Arthur Maina Wachira & 13 others v Clerk, County Assembly of Nyeri & County Assembly of Nyeri [2018] KEHC 7872 (KLR)
Full Case Text
REPUBLIC OF KENYA
IN TH HIGH COURT OF KENYA
AT NYERI
MISCELLANEOUS CIVIL APPLICATION NO. 70 OF 2016
ARTHUR MAINA WACHIRA & 13 OTHERS...................APPLICANTS
-VERSUS-
THE CLERK, COUNTY ASSEMBLY OF NYERI.....1ST RESPONDENT
THE COUNTY ASSEMBLY OF NYERI.....................2ND RESPONDENT
RULING
By a chamber summons dated 24th November, 2016, made under Order 53, Rule 1 and 2of the Civil Procedure Rules, the applicants sought for leave to file an application for the judicial review orders of certiorari and prohibition. The order for certiorari was meant to quash the motion passed apparently by the 2nd respondent, removing the applicants from its various committees and replacing them with other members of the Assembly; the order of prohibition was intended to prohibit the respondents from taking further proceedings or steps with respect to 2nd respondent’s committees.
On 28th November, 2016 I certified the application as urgent but also directed that it should be heard inter partes before any orders are issued. Despite this certification, the application was not heard soon thereafter as initially envisaged mainly because the applicants’ counsel was consistently absent whenever the application came up for hearing.
Parties eventually filed agreed to have the application disposed of by of written submissions; the applicant’s submissions were duly filed on 28th March, 2017 but it was not until the 29th June, 2017 that the respondents filed theirs.

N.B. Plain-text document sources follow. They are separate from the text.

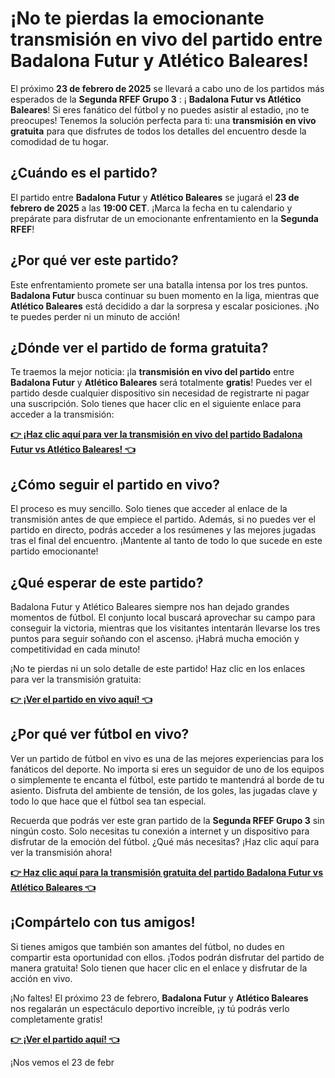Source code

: # ¡No te pierdas la emocionante transmisión en vivo del partido entre Badalona Futur y Atlético Baleares!

El próximo **23 de febrero de 2025** se llevará a cabo uno de los partidos más esperados de la **Segunda RFEF Grupo 3** : ¡ **Badalona Futur vs Atlético Baleares**! Si eres fanático del fútbol y no puedes asistir al estadio, ¡no te preocupes! Tenemos la solución perfecta para ti: una **transmisión en vivo gratuita** para que disfrutes de todos los detalles del encuentro desde la comodidad de tu hogar.

## ¿Cuándo es el partido?

El partido entre **Badalona Futur** y **Atlético Baleares** se jugará el **23 de febrero de 2025** a las **19:00 CET**. ¡Marca la fecha en tu calendario y prepárate para disfrutar de un emocionante enfrentamiento en la **Segunda RFEF**!

## ¿Por qué ver este partido?

Este enfrentamiento promete ser una batalla intensa por los tres puntos. **Badalona Futur** busca continuar su buen momento en la liga, mientras que **Atlético Baleares** está decidido a dar la sorpresa y escalar posiciones. ¡No te puedes perder ni un minuto de acción!

## ¿Dónde ver el partido de forma gratuita?

Te traemos la mejor noticia: ¡la **transmisión en vivo del partido** entre **Badalona Futur** y **Atlético Baleares** será totalmente **gratis**! Puedes ver el partido desde cualquier dispositivo sin necesidad de registrarte ni pagar una suscripción. Solo tienes que hacer clic en el siguiente enlace para acceder a la transmisión:

[**👉 ¡Haz clic aquí para ver la transmisión en vivo del partido Badalona Futur vs Atlético Baleares! 👈**](https://tinyurl.com/livestreamfreeo?st=Badalona+Futur+vs+Atl%C3%A9tico+Baleares&si=gh)

## ¿Cómo seguir el partido en vivo?

El proceso es muy sencillo. Solo tienes que acceder al enlace de la transmisión antes de que empiece el partido. Además, si no puedes ver el partido en directo, podrás acceder a los resúmenes y las mejores jugadas tras el final del encuentro. ¡Mantente al tanto de todo lo que sucede en este partido emocionante!

## ¿Qué esperar de este partido?

Badalona Futur y Atlético Baleares siempre nos han dejado grandes momentos de fútbol. El conjunto local buscará aprovechar su campo para conseguir la victoria, mientras que los visitantes intentarán llevarse los tres puntos para seguir soñando con el ascenso. ¡Habrá mucha emoción y competitividad en cada minuto!

¡No te pierdas ni un solo detalle de este partido! Haz clic en los enlaces para ver la transmisión gratuita:

[**👉 ¡Ver el partido en vivo aquí! 👈**](https://tinyurl.com/livestreamfreeo?st=Badalona+Futur+vs+Atl%C3%A9tico+Baleares&si=gh)

## ¿Por qué ver fútbol en vivo?

Ver un partido de fútbol en vivo es una de las mejores experiencias para los fanáticos del deporte. No importa si eres un seguidor de uno de los equipos o simplemente te encanta el fútbol, este partido te mantendrá al borde de tu asiento. Disfruta del ambiente de tensión, de los goles, las jugadas clave y todo lo que hace que el fútbol sea tan especial.

Recuerda que podrás ver este gran partido de la **Segunda RFEF Grupo 3** sin ningún costo. Solo necesitas tu conexión a internet y un dispositivo para disfrutar de la emoción del fútbol. ¿Qué más necesitas? ¡Haz clic aquí para ver la transmisión ahora!

[**👉 Haz clic aquí para la transmisión gratuita del partido Badalona Futur vs Atlético Baleares 👈**](https://tinyurl.com/livestreamfreeo?st=Badalona+Futur+vs+Atl%C3%A9tico+Baleares&si=gh)

## ¡Compártelo con tus amigos!

Si tienes amigos que también son amantes del fútbol, no dudes en compartir esta oportunidad con ellos. ¡Todos podrán disfrutar del partido de manera gratuita! Solo tienen que hacer clic en el enlace y disfrutar de la acción en vivo.

¡No faltes! El próximo 23 de febrero, **Badalona Futur** y **Atlético Baleares** nos regalarán un espectáculo deportivo increíble, ¡y tú podrás verlo completamente gratis!

[**👉 ¡Ver el partido aquí! 👈**](https://tinyurl.com/livestreamfreeo?st=Badalona+Futur+vs+Atl%C3%A9tico+Baleares&si=gh)

¡Nos vemos el 23 de febr
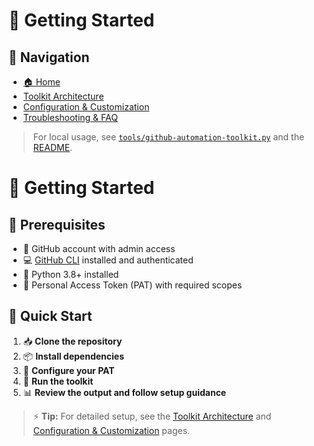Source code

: # 🏁 Getting Started

## 🔗 Navigation
 - [🏠 Home](Home)
 - [Toolkit Architecture](Toolkit-Architecture)
 - [Configuration & Customization](Configuration-and-Customization)
 - [Troubleshooting & FAQ](Troubleshooting-and-FAQ)

> For local usage, see [`tools/github-automation-toolkit.py`](../tools/github-automation-toolkit.py) and the [README](../README.md).
# 🏁 Getting Started

## 🧰 Prerequisites
- 👤 GitHub account with admin access
- 💻 [GitHub CLI](https://cli.github.com/) installed and authenticated
- 🐍 Python 3.8+ installed
- 🔑 Personal Access Token (PAT) with required scopes

## 🚦 Quick Start
1. 📥 **Clone the repository**
2. 📦 **Install dependencies**
3. 🔐 **Configure your PAT**
4. 🏃 **Run the toolkit**
5. 📊 **Review the output and follow setup guidance**

> ⚡ **Tip:** For detailed setup, see the [Toolkit Architecture](Toolkit-Architecture) and [Configuration & Customization](Configuration-and-Customization) pages.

By the time the application was mentioned in court again on 2nd October, 2017 the General elections had been held; to be specific, these elections were held on 8th August, 2017.
Though no affidavit was sworn to that extent, it is quite probable that some of or all the applicants may have lost their seats in the general elections and therefore they could not be constituted as members of the 2nd respondent’s committees. The election of the 2nd Assembly of the County of Nyeri must have brought with it new members who may have, by now, been constituted as members of the committees that the applicants sought to be part of.
In any case, even if it was to be assumed that the members of the current Assembly are the same members that were in the previous Assembly, there is no evidence that the current membership of the Assembly’s Committees is as it was in the previous Assembly and therefore the applicants’ grievances still subsist.
In a nutshell, the substratum of the applicants’ suit doesn’t exist. In the absence of any evidence to the contrary the applicant’s themselves may not only have lost the capacity to sue as Members of the County Assembly but also the membership of the Committees by which they were aggrieved may have drastically changed. Simply put, in its present form, the suit has been overtaken by events.
It follows that grant for leave for the judicial review orders in these circumstances will be an exercise in futility and for this reason I dismiss the application with no orders as to costs.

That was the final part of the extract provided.